Dataset content:
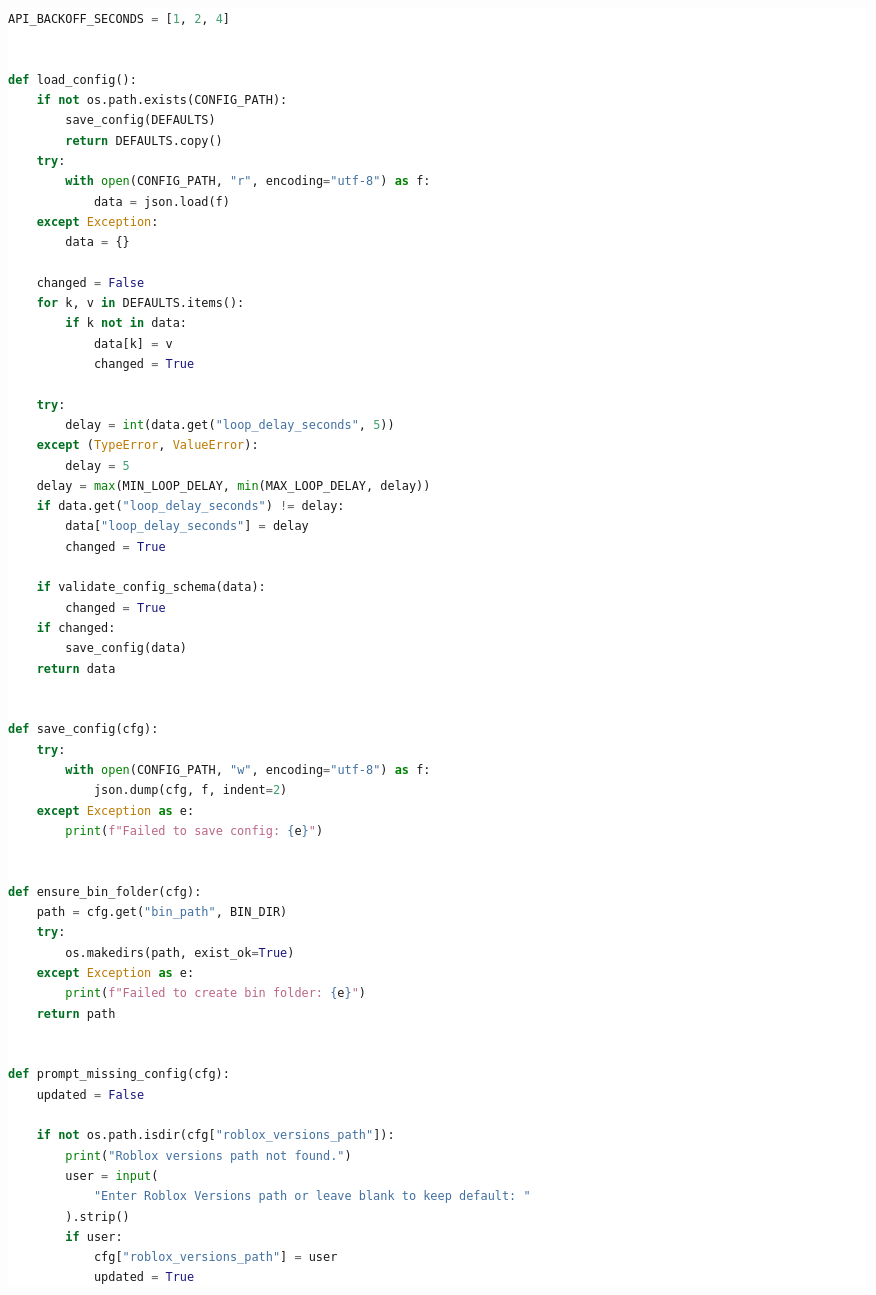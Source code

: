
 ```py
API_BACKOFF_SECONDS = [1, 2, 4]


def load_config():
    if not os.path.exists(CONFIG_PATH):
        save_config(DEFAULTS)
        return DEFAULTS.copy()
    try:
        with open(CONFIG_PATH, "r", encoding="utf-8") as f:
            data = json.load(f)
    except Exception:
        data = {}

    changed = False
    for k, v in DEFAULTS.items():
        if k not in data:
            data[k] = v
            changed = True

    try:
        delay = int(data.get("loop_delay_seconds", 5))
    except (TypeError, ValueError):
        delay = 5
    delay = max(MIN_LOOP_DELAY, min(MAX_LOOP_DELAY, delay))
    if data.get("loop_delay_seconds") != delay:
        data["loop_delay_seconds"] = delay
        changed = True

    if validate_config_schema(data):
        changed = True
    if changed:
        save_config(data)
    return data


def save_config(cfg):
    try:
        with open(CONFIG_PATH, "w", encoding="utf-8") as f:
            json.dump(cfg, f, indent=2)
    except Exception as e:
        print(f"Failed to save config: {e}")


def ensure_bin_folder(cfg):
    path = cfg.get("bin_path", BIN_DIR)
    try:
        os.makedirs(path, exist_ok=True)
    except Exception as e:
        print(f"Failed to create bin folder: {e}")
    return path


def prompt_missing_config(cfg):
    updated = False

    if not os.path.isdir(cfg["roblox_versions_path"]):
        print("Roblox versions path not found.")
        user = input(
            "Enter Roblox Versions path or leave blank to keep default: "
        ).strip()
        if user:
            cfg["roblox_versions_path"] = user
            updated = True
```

...

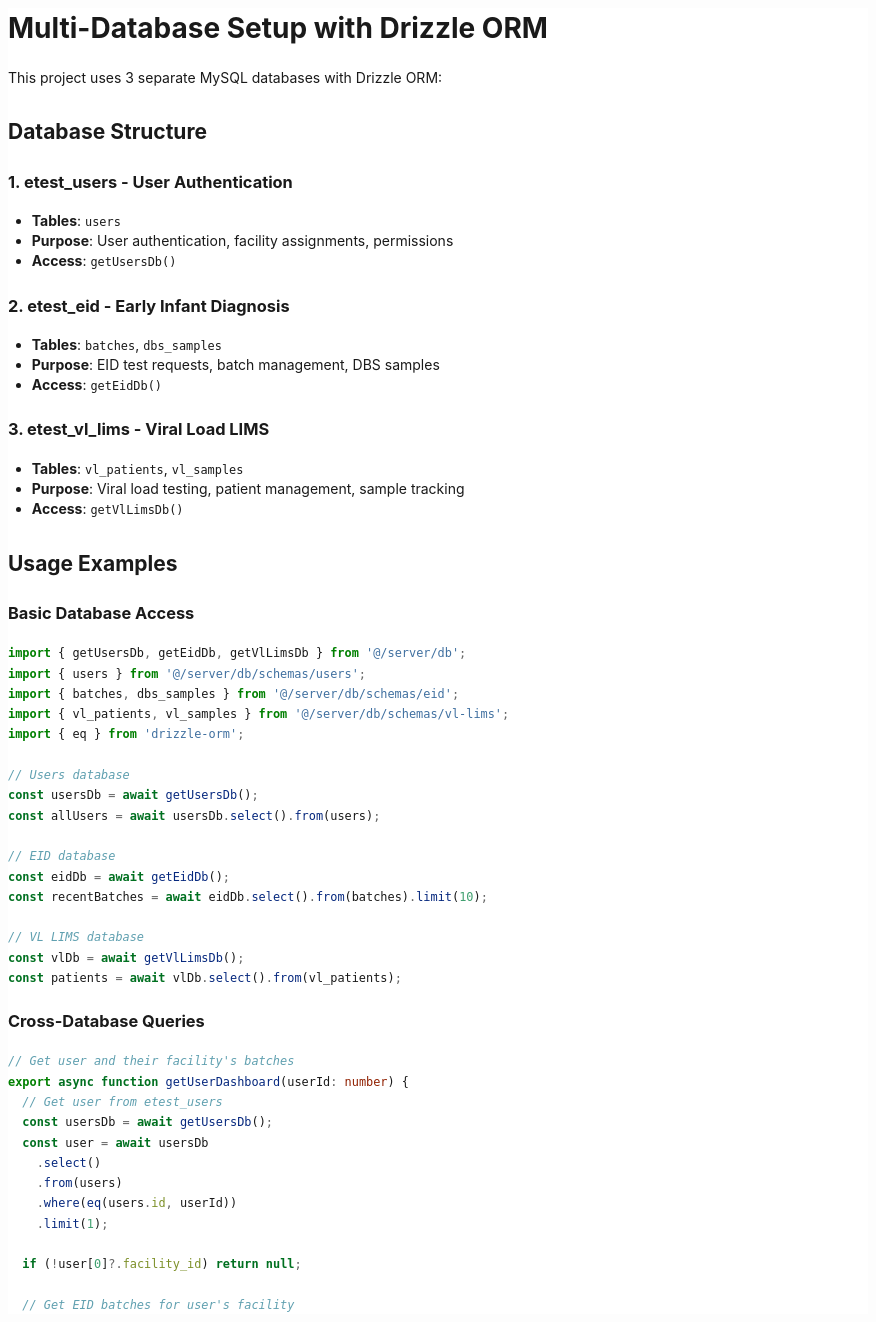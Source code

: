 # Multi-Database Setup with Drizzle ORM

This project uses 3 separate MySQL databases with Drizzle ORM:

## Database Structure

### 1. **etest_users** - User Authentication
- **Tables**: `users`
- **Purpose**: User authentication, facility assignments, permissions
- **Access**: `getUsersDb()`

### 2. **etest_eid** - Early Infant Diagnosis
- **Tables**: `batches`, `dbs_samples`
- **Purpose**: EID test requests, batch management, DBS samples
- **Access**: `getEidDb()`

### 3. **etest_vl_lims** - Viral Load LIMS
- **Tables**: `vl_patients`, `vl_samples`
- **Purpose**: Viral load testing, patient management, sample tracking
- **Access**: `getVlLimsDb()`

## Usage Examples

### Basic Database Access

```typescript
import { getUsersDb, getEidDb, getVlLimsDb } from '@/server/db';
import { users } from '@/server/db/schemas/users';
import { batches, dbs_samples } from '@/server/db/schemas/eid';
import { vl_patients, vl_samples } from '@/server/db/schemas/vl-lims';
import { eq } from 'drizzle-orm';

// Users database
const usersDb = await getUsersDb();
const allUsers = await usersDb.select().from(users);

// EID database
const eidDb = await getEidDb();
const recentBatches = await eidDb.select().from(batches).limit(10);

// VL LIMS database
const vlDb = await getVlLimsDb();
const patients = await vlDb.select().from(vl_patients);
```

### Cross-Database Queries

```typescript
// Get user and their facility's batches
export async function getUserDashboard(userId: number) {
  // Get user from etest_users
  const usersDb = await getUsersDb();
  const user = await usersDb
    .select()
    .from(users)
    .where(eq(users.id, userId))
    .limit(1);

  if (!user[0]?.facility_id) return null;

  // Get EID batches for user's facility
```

Your task: Report every line of the records that contains the word "DEFAULTS".

Written solution:
        save_config(DEFAULTS)
        return DEFAULTS.copy()
    for k, v in DEFAULTS.items():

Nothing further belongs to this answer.